Duguid was known as Kungka (woman) by Pitjantjatjara people.

In the 1987 Australia Day Honours Duguid received the Medal of the Order of Australia (OAM) for service to Aboriginal welfare.

She died on 9 March 1993 at Linden Park and her ashes were buried next to those of her husband at the Ernabella Mission Cemetery.

The Duguid Indigenous Endowment Fund was created at the Australian National University by Rosemary and Bob Douglas (the Duguids' daughter and son-in-law) and Dr Andrew Duguid (their son).

The Duguid Travelling Scholarship is enabled by an endowment made in 2002 to the ANU's Endowment for Excellence by Andrew Duguid and Rosemary Douglas in recognition of their parents' contribution.

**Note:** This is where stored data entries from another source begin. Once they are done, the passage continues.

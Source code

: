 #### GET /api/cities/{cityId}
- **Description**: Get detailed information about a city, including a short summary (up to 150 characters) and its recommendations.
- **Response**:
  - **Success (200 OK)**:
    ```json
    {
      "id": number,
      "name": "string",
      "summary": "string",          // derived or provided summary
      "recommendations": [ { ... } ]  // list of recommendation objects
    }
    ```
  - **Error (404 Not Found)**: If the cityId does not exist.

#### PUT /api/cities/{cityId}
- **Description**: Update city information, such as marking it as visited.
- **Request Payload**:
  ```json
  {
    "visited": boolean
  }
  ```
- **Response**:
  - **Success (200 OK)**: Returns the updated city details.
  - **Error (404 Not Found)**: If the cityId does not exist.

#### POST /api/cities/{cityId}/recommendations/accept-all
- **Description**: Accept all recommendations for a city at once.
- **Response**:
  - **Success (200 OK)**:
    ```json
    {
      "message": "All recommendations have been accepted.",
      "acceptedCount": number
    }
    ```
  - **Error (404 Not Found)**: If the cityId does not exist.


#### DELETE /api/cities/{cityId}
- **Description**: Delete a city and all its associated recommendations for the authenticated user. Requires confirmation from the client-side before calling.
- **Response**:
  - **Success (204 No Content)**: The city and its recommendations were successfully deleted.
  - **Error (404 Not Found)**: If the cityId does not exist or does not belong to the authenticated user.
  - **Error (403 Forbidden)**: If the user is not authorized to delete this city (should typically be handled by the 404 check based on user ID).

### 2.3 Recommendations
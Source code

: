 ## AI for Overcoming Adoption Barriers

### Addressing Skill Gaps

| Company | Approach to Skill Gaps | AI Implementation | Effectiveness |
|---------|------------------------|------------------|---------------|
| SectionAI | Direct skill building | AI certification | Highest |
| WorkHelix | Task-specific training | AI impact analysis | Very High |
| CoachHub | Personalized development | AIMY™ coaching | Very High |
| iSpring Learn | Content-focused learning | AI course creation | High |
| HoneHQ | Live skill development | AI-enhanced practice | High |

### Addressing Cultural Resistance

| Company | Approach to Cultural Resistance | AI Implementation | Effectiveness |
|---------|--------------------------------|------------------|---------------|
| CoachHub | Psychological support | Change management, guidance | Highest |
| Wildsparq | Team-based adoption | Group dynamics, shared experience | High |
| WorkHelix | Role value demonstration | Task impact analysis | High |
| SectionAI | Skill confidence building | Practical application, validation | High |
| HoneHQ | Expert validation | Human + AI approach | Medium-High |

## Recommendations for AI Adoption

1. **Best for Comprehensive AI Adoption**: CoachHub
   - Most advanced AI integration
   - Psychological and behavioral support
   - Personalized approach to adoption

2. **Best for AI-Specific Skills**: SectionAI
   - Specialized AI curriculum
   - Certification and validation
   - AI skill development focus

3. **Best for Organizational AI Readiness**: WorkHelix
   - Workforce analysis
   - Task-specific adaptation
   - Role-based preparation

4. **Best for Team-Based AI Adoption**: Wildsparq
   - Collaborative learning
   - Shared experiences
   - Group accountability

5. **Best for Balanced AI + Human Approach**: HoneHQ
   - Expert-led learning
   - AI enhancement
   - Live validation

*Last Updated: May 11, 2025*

In 1994, the Aborigines Advancement League made a large donation to the University of South Australia and Flinders University, to provide study grants for Aboriginal graduates and to conduct a memorial lecture every two years. The Biennial Duguid Memorial Lecture (held alternate years at the University of South Australia and Flinders University) is held in honour of Charles and Phyllis Duguid.